A space aircraft is launched straight up.The aircraft motor provides a constant acceleration for 10 seconds,then the motor stops.The aircraft's altitude 15 seconds after launch is 2 km.ignore air friction .what is the acceleration,maximum speed reached in km/h and the speed(in km/h)of the aircraft as it passes through a cloud 4 km above the ground.
A vertical distance covered for t₁=10 s of accelerated motion
is h₁=at₁²/2. The speed at this height is v₁=at₁.
The distance covered at decelerated motion during t₂=15- t₁=15-10=5 s
is h₂=v₁t₂-gt₂²/2.
H= 2000 m
H=h₁+h₂=at₁²/2 + v₁t₂ - gt₂²/2=
=at₁²/2 + at₁t₂ - gt₂²/2.
a(t₁² +2 t₁t₂) =2H+ gt₂²
If g=10 m/s²,
a={2H+ gt₂²}/(t₁² +2 t₁t₂)=
={4000+10•25}/(100+2•10•5)=21.25 m/s²
Max velocity is v₁=at₁=21.25•10=212.5 m/s=765 km/h
The aircraft covered the distance h₁=at₁²/2 =21.25•10²/2 =1062.5 m at accelerated motion and the distance h₃=4000- h₁=4000-1062.5 =2937.5 m at decelerated motion. This motion takes the time t₃.
h₃=v₁t₃-gt₃²/2.
gt₃² -2 v₁t₃ +2h₃=0
Solve for t₃
v₃= v₁-gt₃=…
But for this given data, I’ve calculated the height h₀ at which the velocity becomes zero
0=v₁ -gt => t=v₁/g=212.5/10=21.25 s
h₀=v₁t-gt²/2=212.5•21.25 - 10•21.25²/2 = 2257.8 m. =>
The max height is h₁+h₀=1062.5+2257.8 =3320.3 m => Aircraft con’t reach the height 4000 m. Anyhow, try to check me on my math…
To find the answers, we can use the kinematic equations of motion.
1. To find the acceleration, we can use the equation:
Δy = V0t + (1/2)at^2
Here, Δy is the change in altitude, V0 is the initial velocity, t is the time, and a is the acceleration.
In this case, the change in altitude is 2 km and the time is 15 seconds. Since the motor accelerates the aircraft for the first 10 seconds, we can consider the time after the motor stops as 15 - 10 = 5 seconds.
Plugging the values into the equation, we get:
2 km = V0 * 15 s + (1/2) * a * (15 s)^2
Now, we need to solve for acceleration (a).
Rearranging the equation, we get:
a = [2 km - V0 * 15 s] / [(1/2) * (15 s)^2]
2. To find the maximum speed reached, we need to calculate the velocity at the end of the 10-second acceleration period.
We can use the equation:
V = V0 + at
Here, V is the final velocity.
The initial velocity, V0, is 0 km/h (since the aircraft starts from rest).
The acceleration, a, is calculated from the previous step.

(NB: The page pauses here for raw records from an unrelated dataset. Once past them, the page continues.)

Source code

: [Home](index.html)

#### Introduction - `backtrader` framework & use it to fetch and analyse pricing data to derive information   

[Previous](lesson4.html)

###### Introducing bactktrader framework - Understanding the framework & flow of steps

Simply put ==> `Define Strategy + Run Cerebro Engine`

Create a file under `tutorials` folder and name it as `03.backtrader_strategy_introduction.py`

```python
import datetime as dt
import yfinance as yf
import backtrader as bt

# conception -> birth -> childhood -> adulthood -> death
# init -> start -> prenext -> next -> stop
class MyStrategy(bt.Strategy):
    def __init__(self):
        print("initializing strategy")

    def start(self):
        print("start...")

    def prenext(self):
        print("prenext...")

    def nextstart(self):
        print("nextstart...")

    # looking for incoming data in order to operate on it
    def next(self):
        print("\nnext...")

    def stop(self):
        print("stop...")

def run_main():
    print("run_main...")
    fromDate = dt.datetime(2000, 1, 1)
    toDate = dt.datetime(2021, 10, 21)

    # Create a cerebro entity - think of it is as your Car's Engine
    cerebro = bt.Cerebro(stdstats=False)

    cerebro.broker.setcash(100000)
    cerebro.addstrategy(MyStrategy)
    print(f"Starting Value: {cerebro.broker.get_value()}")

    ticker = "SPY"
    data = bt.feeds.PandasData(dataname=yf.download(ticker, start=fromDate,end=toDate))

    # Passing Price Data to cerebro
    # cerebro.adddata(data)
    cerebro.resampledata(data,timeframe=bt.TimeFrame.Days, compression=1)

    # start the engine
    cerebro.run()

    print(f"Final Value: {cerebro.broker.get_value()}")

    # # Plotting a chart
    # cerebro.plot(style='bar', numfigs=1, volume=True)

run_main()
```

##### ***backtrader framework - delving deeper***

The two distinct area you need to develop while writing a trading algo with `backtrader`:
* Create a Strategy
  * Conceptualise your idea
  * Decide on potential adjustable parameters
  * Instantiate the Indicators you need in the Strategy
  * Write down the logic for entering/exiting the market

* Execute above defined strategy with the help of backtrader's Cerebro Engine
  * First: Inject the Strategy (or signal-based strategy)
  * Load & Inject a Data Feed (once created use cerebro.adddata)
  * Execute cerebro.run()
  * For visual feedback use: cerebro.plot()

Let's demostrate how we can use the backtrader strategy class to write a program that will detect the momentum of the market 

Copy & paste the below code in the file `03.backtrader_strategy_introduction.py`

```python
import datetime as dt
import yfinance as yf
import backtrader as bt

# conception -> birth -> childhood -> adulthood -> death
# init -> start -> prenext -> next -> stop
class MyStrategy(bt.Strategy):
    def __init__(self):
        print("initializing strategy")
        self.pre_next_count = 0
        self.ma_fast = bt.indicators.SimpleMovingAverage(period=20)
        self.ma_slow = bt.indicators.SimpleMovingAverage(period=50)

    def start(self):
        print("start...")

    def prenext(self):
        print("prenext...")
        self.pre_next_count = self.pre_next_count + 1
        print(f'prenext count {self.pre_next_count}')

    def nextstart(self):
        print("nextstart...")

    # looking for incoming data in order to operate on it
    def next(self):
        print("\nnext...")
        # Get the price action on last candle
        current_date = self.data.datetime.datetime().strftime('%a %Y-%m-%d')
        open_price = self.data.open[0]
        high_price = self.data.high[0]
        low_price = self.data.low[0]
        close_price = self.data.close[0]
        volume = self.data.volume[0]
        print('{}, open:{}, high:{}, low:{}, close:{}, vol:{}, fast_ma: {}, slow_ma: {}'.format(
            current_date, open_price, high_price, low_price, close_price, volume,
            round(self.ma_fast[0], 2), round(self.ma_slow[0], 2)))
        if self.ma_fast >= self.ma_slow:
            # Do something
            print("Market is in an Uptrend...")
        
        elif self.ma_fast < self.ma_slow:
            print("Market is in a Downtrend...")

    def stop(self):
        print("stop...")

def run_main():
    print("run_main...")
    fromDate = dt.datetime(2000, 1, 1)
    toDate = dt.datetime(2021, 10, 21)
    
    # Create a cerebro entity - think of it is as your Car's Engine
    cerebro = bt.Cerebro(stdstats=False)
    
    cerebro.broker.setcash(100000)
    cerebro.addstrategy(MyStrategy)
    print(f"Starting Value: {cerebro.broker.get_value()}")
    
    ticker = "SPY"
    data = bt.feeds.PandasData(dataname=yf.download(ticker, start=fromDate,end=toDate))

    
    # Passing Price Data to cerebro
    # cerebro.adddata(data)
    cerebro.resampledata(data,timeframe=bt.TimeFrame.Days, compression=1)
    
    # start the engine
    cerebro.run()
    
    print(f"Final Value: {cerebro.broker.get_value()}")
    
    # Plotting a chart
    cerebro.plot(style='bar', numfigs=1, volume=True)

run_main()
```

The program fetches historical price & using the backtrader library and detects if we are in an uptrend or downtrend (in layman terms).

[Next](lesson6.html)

The time, t, is 10 seconds (since the motor provides constant acceleration for 10 seconds).
Plugging the values into the equation, we get:
V = 0 km/h + a * 10 s
3. To find the speed (in km/h) of the aircraft as it passes through a cloud 4 km above the ground, we can use the equation of motion:
V^2 = V0^2 + 2aΔy
Here, V is the final velocity, V0 is the initial velocity, a is the acceleration, and Δy is the change in altitude.
The change in altitude, Δy, is 4 km (since the cloud is 4 km above the ground).
The acceleration, a, is calculated from the first step.
Plugging the values into the equation, we get:
V^2 = 0 + 2a * 4 km
To calculate the values, we need the initial velocity (V0). It is not provided in the given question. Please provide the initial velocity of the aircraft.